■ **ABOUT THIS TASK**:
Retype the opening lines of the data exactly, stopping after the line that contains "0000000100003b80 T __ZN8Fooclass7method2Eii". Skip every picture.

■ **DATA SUPPLIED**:
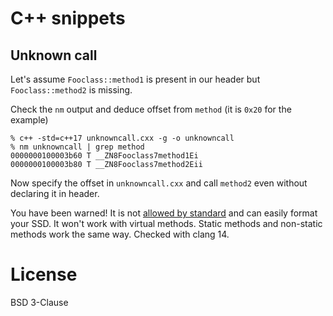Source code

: # C++ snippets


## Unknown call

Let's assume `Fooclass::method1` is present in our header but `Fooclass::method2` is missing.

Check the `nm` output and deduce offset from `method` (it is `0x20` for the example)

    % c++ -std=c++17 unknowncall.cxx -g -o unknowncall
    % nm unknowncall | grep method
    0000000100003b60 T __ZN8Fooclass7method1Ei
    0000000100003b80 T __ZN8Fooclass7method2Eii

Now specify the offset in `unknowncall.cxx` and call `method2` even without declaring it in header.

You have been warned! It is not [allowed by standard](https://isocpp.org/wiki/faq/pointers-to-members#cant-cvt-memfnptr-to-voidptr) and can easily format your SSD.  It won't work with virtual methods. Static methods and non-static methods work the same way. Checked with clang 14.

# License

BSD 3-Clause

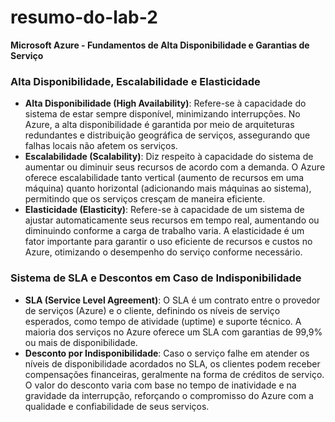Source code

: # resumo-do-lab-2

**Microsoft Azure - Fundamentos de Alta Disponibilidade e Garantias de Serviço**


### Alta Disponibilidade, Escalabilidade e Elasticidade
- **Alta Disponibilidade (High Availability)**: Refere-se à capacidade do sistema de estar sempre disponível, minimizando interrupções. No Azure, a alta disponibilidade é garantida por meio de arquiteturas redundantes e distribuição geográfica de serviços, assegurando que falhas locais não afetem os serviços.
- **Escalabilidade (Scalability)**: Diz respeito à capacidade do sistema de aumentar ou diminuir seus recursos de acordo com a demanda. O Azure oferece escalabilidade tanto vertical (aumento de recursos em uma máquina) quanto horizontal (adicionando mais máquinas ao sistema), permitindo que os serviços cresçam de maneira eficiente.
- **Elasticidade (Elasticity)**: Refere-se à capacidade de um sistema de ajustar automaticamente seus recursos em tempo real, aumentando ou diminuindo conforme a carga de trabalho varia. A elasticidade é um fator importante para garantir o uso eficiente de recursos e custos no Azure, otimizando o desempenho do serviço conforme necessário.

### Sistema de SLA e Descontos em Caso de Indisponibilidade
- **SLA (Service Level Agreement)**: O SLA é um contrato entre o provedor de serviços (Azure) e o cliente, definindo os níveis de serviço esperados, como tempo de atividade (uptime) e suporte técnico. A maioria dos serviços no Azure oferece um SLA com garantias de 99,9% ou mais de disponibilidade.
- **Desconto por Indisponibilidade**: Caso o serviço falhe em atender os níveis de disponibilidade acordados no SLA, os clientes podem receber compensações financeiras, geralmente na forma de créditos de serviço. O valor do desconto varia com base no tempo de inatividade e na gravidade da interrupção, reforçando o compromisso do Azure com a qualidade e confiabilidade de seus serviços.
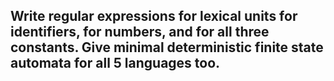 ## Write regular expressions for lexical units for identifiers, for numbers, and for all three constants. Give minimal deterministic finite state automata for all 5 languages too.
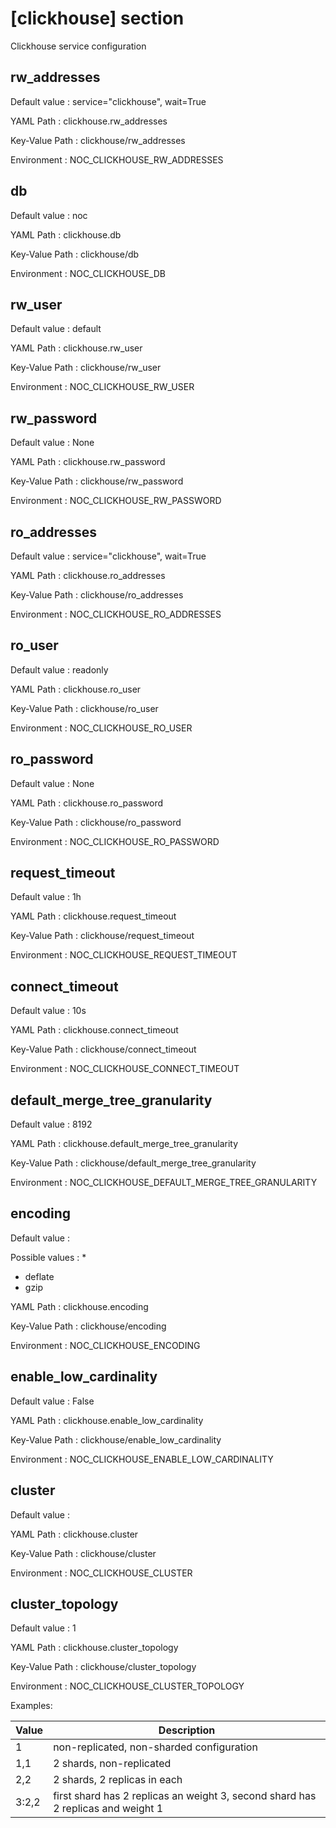 # [clickhouse] section
Clickhouse service configuration

## rw_addresses

Default value
:   service="clickhouse", wait=True

YAML Path
:   clickhouse.rw_addresses

Key-Value Path
:   clickhouse/rw_addresses

Environment
:   NOC_CLICKHOUSE_RW_ADDRESSES

## db

Default value
:   noc

YAML Path
:   clickhouse.db

Key-Value Path
:   clickhouse/db

Environment
:   NOC_CLICKHOUSE_DB

## rw_user

Default value
:   default

YAML Path
:   clickhouse.rw_user

Key-Value Path
:   clickhouse/rw_user

Environment
:   NOC_CLICKHOUSE_RW_USER

## rw_password

Default value
:   None

YAML Path
:   clickhouse.rw_password

Key-Value Path
:   clickhouse/rw_password

Environment
:   NOC_CLICKHOUSE_RW_PASSWORD

## ro_addresses

Default value
:   service="clickhouse", wait=True

YAML Path
:   clickhouse.ro_addresses

Key-Value Path
:   clickhouse/ro_addresses

Environment
:   NOC_CLICKHOUSE_RO_ADDRESSES

## ro_user

Default value
:   readonly

YAML Path
:   clickhouse.ro_user

Key-Value Path
:   clickhouse/ro_user

Environment
:   NOC_CLICKHOUSE_RO_USER

## ro_password

Default value
:   None

YAML Path
:   clickhouse.ro_password

Key-Value Path
:   clickhouse/ro_password

Environment
:   NOC_CLICKHOUSE_RO_PASSWORD

## request_timeout

Default value
:   1h

YAML Path
:   clickhouse.request_timeout

Key-Value Path
:   clickhouse/request_timeout

Environment
:   NOC_CLICKHOUSE_REQUEST_TIMEOUT

## connect_timeout

Default value
:   10s

YAML Path
:   clickhouse.connect_timeout

Key-Value Path
:   clickhouse/connect_timeout

Environment
:   NOC_CLICKHOUSE_CONNECT_TIMEOUT

## default_merge_tree_granularity

Default value
:   8192

YAML Path
:   clickhouse.default_merge_tree_granularity

Key-Value Path
:   clickhouse/default_merge_tree_granularity

Environment
:   NOC_CLICKHOUSE_DEFAULT_MERGE_TREE_GRANULARITY

## encoding

Default value
:   

Possible values
:
* 
* deflate
* gzip

YAML Path
:   clickhouse.encoding

Key-Value Path
:   clickhouse/encoding

Environment
:   NOC_CLICKHOUSE_ENCODING

## enable_low_cardinality

Default value
:   False

YAML Path
:   clickhouse.enable_low_cardinality

Key-Value Path
:   clickhouse/enable_low_cardinality

Environment
:   NOC_CLICKHOUSE_ENABLE_LOW_CARDINALITY

## cluster

Default value
:   

YAML Path
:   clickhouse.cluster

Key-Value Path
:   clickhouse/cluster

Environment
:   NOC_CLICKHOUSE_CLUSTER

## cluster_topology

Default value
:   1

YAML Path
:   clickhouse.cluster_topology

Key-Value Path
:   clickhouse/cluster_topology

Environment
:   NOC_CLICKHOUSE_CLUSTER_TOPOLOGY

Examples:


| Value | Description                                                                   |
|---|---|
| 1     | non-replicated, non-sharded configuration                                        |
| 1,1   | 2 shards, non-replicated                                                         |
| 2,2   | 2 shards, 2 replicas in each                                                     |
| 3:2,2 | first shard has 2 replicas an weight 3, second shard has 2 replicas and weight 1 |
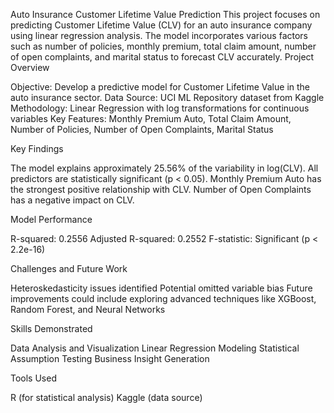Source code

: Auto Insurance Customer Lifetime Value Prediction
This project focuses on predicting Customer Lifetime Value (CLV) for an auto insurance company using linear regression analysis. The model incorporates various factors such as number of policies, monthly premium, total claim amount, number of open complaints, and marital status to forecast CLV accurately.
Project Overview

Objective: Develop a predictive model for Customer Lifetime Value in the auto insurance sector.
Data Source: UCI ML Repository dataset from Kaggle
Methodology: Linear Regression with log transformations for continuous variables
Key Features: Monthly Premium Auto, Total Claim Amount, Number of Policies, Number of Open Complaints, Marital Status

Key Findings

The model explains approximately 25.56% of the variability in log(CLV).
All predictors are statistically significant (p < 0.05).
Monthly Premium Auto has the strongest positive relationship with CLV.
Number of Open Complaints has a negative impact on CLV.

Model Performance

R-squared: 0.2556
Adjusted R-squared: 0.2552
F-statistic: Significant (p < 2.2e-16)

Challenges and Future Work

Heteroskedasticity issues identified
Potential omitted variable bias
Future improvements could include exploring advanced techniques like XGBoost, Random Forest, and Neural Networks

Skills Demonstrated

Data Analysis and Visualization
Linear Regression Modeling
Statistical Assumption Testing
Business Insight Generation

Tools Used

R (for statistical analysis)
Kaggle (data source)
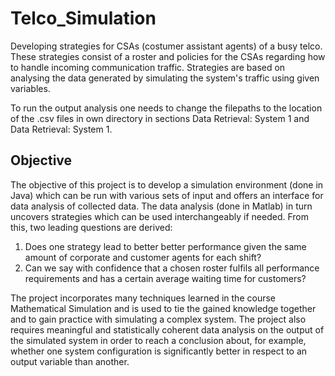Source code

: # Telco_Simulation
Developing strategies for CSAs (costumer assistant agents) of a busy telco. These strategies consist of a roster and policies for the CSAs regarding how to handle incoming communication traffic. Strategies are based on analysing the data generated by simulating the system's traffic using given variables. 

To run the output analysis one needs to change the filepaths to the location of the .csv files in own directory in sections Data Retrieval: System 1 and Data Retrieval: System 1.

## Objective
The objective of this project is to develop a simulation environment (done in Java) which can be run with various sets of input
and offers an interface for data analysis of collected data. The data analysis (done in Matlab) in turn uncovers strategies which can be used interchangeably if needed. From this, two leading questions are derived:
1) Does one strategy lead to better better performance
given the same amount of corporate and
customer agents for each shift?
2) Can we say with confidence that a chosen roster
fulfils all performance requirements and has a
certain average waiting time for customers?

The project incorporates many techniques learned in the course Mathematical Simulation and is used to tie the gained knowledge together and to gain practice with simulating a complex system. The project also requires meaningful and statistically coherent data analysis on the output of the simulated system in order to reach a conclusion about, for example, whether one system configuration is significantly better in respect to an output variable than another.

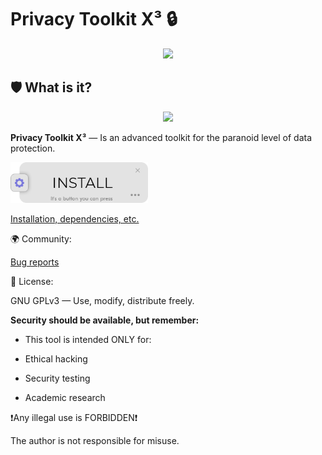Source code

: # Privacy Toolkit X³ 🔒

<div id="header" align="center">
  <img src="https://i.giphy.com/KiXiO1iR3fFhC.webp" width="600"/>
</div>


## 🛡️ What is it?

<div id="header" align="center">
<img src="https://i.imgur.com/pB6HoVa.png" width="350"/>
</div>

**Privacy Toolkit X³** — Is an advanced toolkit for the paranoid level of data protection.

<a href="https://drknvpn.github.io/privacy-toolkit-x/">
  <img src="https://raw.githubusercontent.com/drknvpn/privacy-toolkit-x/refs/heads/main/don't%20open/ins.png" width="220" height="65" width="100">
</a>

[Installation, dependencies, etc.][docs]

[docs]: https://drknvpn.github.io/privacy-toolkit-x/


🌍 Community:

[Bug reports][bugs]

[bugs]: https://github.com/drknvpn/privacy-toolkit-x/issues


📜 License:

GNU GPLv3 — Use, modify, distribute freely.




**Security should be available, but remember:**

- This tool is intended ONLY for:

+ Ethical hacking

+ Security testing

+ Academic research

❗️Any illegal use is FORBIDDEN❗️

The author is not responsible for misuse.

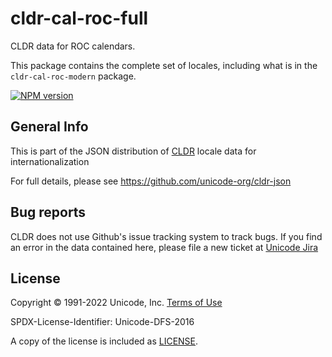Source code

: # cldr-cal-roc-full

CLDR data for ROC calendars.

This package contains the complete set of locales, including what is in the `cldr-cal-roc-modern` package.


[![NPM version](https://img.shields.io/npm/v/cldr-cal-roc-full.svg?style=flat)](https://www.npmjs.org/package/cldr-cal-roc-full)

## General Info

This is part of the JSON distribution of [CLDR](https://cldr.unicode.org/)
locale data for internationalization

For full details, please see <https://github.com/unicode-org/cldr-json>

## Bug reports

CLDR does not use Github's issue tracking system to track bugs.  If you find an error in
the data contained here, please file a new ticket at [Unicode Jira](https://unicode-org.atlassian.net/projects/CLDR/issues)

## License

Copyright © 1991-2022 Unicode, Inc.
[Terms of Use](http://www.unicode.org/copyright.html)

SPDX-License-Identifier: Unicode-DFS-2016

A copy of the license is included as [LICENSE](./LICENSE).
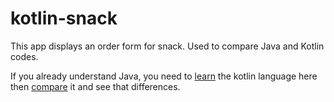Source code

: # kotlin-snack

This app displays an order form for snack. Used to compare Java and Kotlin codes.

If you already understand Java, you need to [learn](https://kotlinlang.org) the kotlin language here then [compare](https://github.com/smk-idn/kotlin-snack/compare/kotlin) it and see that differences.
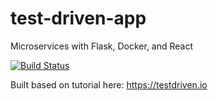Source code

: # test-driven-app
Microservices with Flask, Docker, and React

[![Build Status](https://travis-ci.com/zsgilber/test-driven-app.svg?branch=master)](https://travis-ci.com/zsgilber/test-driven-app)

Built based on tutorial here: https://testdriven.io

■ **PROBLEM SOLUTION**:
Source code

: # C++ snippets


## Unknown call

Let's assume `Fooclass::method1` is present in our header but `Fooclass::method2` is missing.

Check the `nm` output and deduce offset from `method` (it is `0x20` for the example)

    % c++ -std=c++17 unknowncall.cxx -g -o unknowncall
    % nm unknowncall | grep method
    0000000100003b60 T __ZN8Fooclass7method1Ei
    0000000100003b80 T __ZN8Fooclass7method2Eii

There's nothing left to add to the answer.